Vendre Lejournal à la criée
Dans les années 1960 et 1970, Gilles Francis écoulait environ 750 exemplaires par jour
Beau temps mauvais temps, Gilles Francis a vendu Le Journal de Québec à la criée à l’angle de la rue Marie-de-l’incarnation et du boulevard Wilfrid-hamel dans les années 1960 et 1970.
M. Francis, 65 ans, se remémore cette période avec le sourire. Débrouillard comme pas un, il était tout jeune lorsqu’il est devenu camelot, mais c’est surtout à la criée qu’il était le meilleur.
«J’ai abandonné le métier parce que la police était sur mon dos.

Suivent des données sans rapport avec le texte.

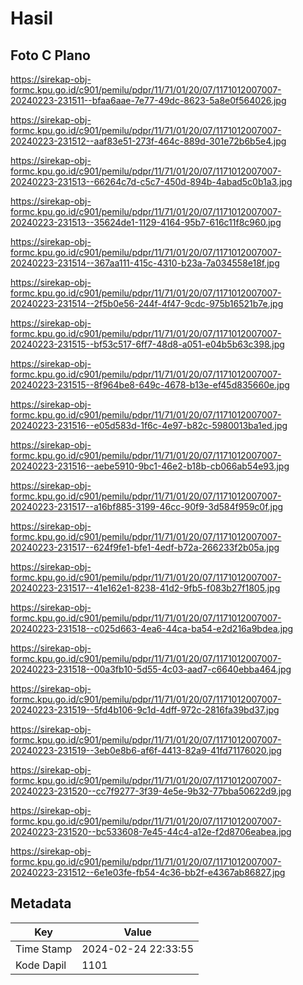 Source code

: # Hasil

## Foto C Plano

https://sirekap-obj-formc.kpu.go.id/c901/pemilu/pdpr/11/71/01/20/07/1171012007007-20240223-231511--bfaa6aae-7e77-49dc-8623-5a8e0f564026.jpg

https://sirekap-obj-formc.kpu.go.id/c901/pemilu/pdpr/11/71/01/20/07/1171012007007-20240223-231512--aaf83e51-273f-464c-889d-301e72b6b5e4.jpg

https://sirekap-obj-formc.kpu.go.id/c901/pemilu/pdpr/11/71/01/20/07/1171012007007-20240223-231513--66264c7d-c5c7-450d-894b-4abad5c0b1a3.jpg

https://sirekap-obj-formc.kpu.go.id/c901/pemilu/pdpr/11/71/01/20/07/1171012007007-20240223-231513--35624de1-1129-4164-95b7-616c11f8c960.jpg

https://sirekap-obj-formc.kpu.go.id/c901/pemilu/pdpr/11/71/01/20/07/1171012007007-20240223-231514--367aa111-415c-4310-b23a-7a034558e18f.jpg

https://sirekap-obj-formc.kpu.go.id/c901/pemilu/pdpr/11/71/01/20/07/1171012007007-20240223-231514--2f5b0e56-244f-4f47-9cdc-975b16521b7e.jpg

https://sirekap-obj-formc.kpu.go.id/c901/pemilu/pdpr/11/71/01/20/07/1171012007007-20240223-231515--bf53c517-6ff7-48d8-a051-e04b5b63c398.jpg

https://sirekap-obj-formc.kpu.go.id/c901/pemilu/pdpr/11/71/01/20/07/1171012007007-20240223-231515--8f964be8-649c-4678-b13e-ef45d835660e.jpg

https://sirekap-obj-formc.kpu.go.id/c901/pemilu/pdpr/11/71/01/20/07/1171012007007-20240223-231516--e05d583d-1f6c-4e97-b82c-5980013ba1ed.jpg

https://sirekap-obj-formc.kpu.go.id/c901/pemilu/pdpr/11/71/01/20/07/1171012007007-20240223-231516--aebe5910-9bc1-46e2-b18b-cb066ab54e93.jpg

https://sirekap-obj-formc.kpu.go.id/c901/pemilu/pdpr/11/71/01/20/07/1171012007007-20240223-231517--a16bf885-3199-46cc-90f9-3d584f959c0f.jpg

https://sirekap-obj-formc.kpu.go.id/c901/pemilu/pdpr/11/71/01/20/07/1171012007007-20240223-231517--624f9fe1-bfe1-4edf-b72a-266233f2b05a.jpg

https://sirekap-obj-formc.kpu.go.id/c901/pemilu/pdpr/11/71/01/20/07/1171012007007-20240223-231517--41e162e1-8238-41d2-9fb5-f083b27f1805.jpg

https://sirekap-obj-formc.kpu.go.id/c901/pemilu/pdpr/11/71/01/20/07/1171012007007-20240223-231518--c025d663-4ea6-44ca-ba54-e2d216a9bdea.jpg

https://sirekap-obj-formc.kpu.go.id/c901/pemilu/pdpr/11/71/01/20/07/1171012007007-20240223-231518--00a3fb10-5d55-4c03-aad7-c6640ebba464.jpg

https://sirekap-obj-formc.kpu.go.id/c901/pemilu/pdpr/11/71/01/20/07/1171012007007-20240223-231519--5fd4b106-9c1d-4dff-972c-2816fa39bd37.jpg

https://sirekap-obj-formc.kpu.go.id/c901/pemilu/pdpr/11/71/01/20/07/1171012007007-20240223-231519--3eb0e8b6-af6f-4413-82a9-41fd71176020.jpg

https://sirekap-obj-formc.kpu.go.id/c901/pemilu/pdpr/11/71/01/20/07/1171012007007-20240223-231520--cc7f9277-3f39-4e5e-9b32-77bba50622d9.jpg

https://sirekap-obj-formc.kpu.go.id/c901/pemilu/pdpr/11/71/01/20/07/1171012007007-20240223-231520--bc533608-7e45-44c4-a12e-f2d8706eabea.jpg

https://sirekap-obj-formc.kpu.go.id/c901/pemilu/pdpr/11/71/01/20/07/1171012007007-20240223-231512--6e1e03fe-fb54-4c36-bb2f-e4367ab86827.jpg


## Metadata

| Key        | Value               |
| ---------- | ------------------- |
| Time Stamp | 2024-02-24 22:33:55 |
| Kode Dapil | 1101                |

On courait à travers les autos et c’était rendu dangereux», dit-il.
Son record, il l’a atteint en 1970 au décès de Pierre Laporte: 1144 exemplaires vendus. Une journée normale, c’était quand même 750 copies. Il fallait le faire.
BEAUCOUP DE MONNAIE
Le Journal se vendait alors 10 cents. M. Francis empochait 4 cents par exemplaire, ce qui représentait un revenu de 30 $ par jour avec beaucoup, beaucoup de monnaie à rouler.
«C’est ma mère qui roulait. C’était l’experte! C’est avec ce salaire-là que j’ai payé ma première voiture neuve, une Chevrolet Nova 1975 qui valait, si je me souviens bien, 4995 $.»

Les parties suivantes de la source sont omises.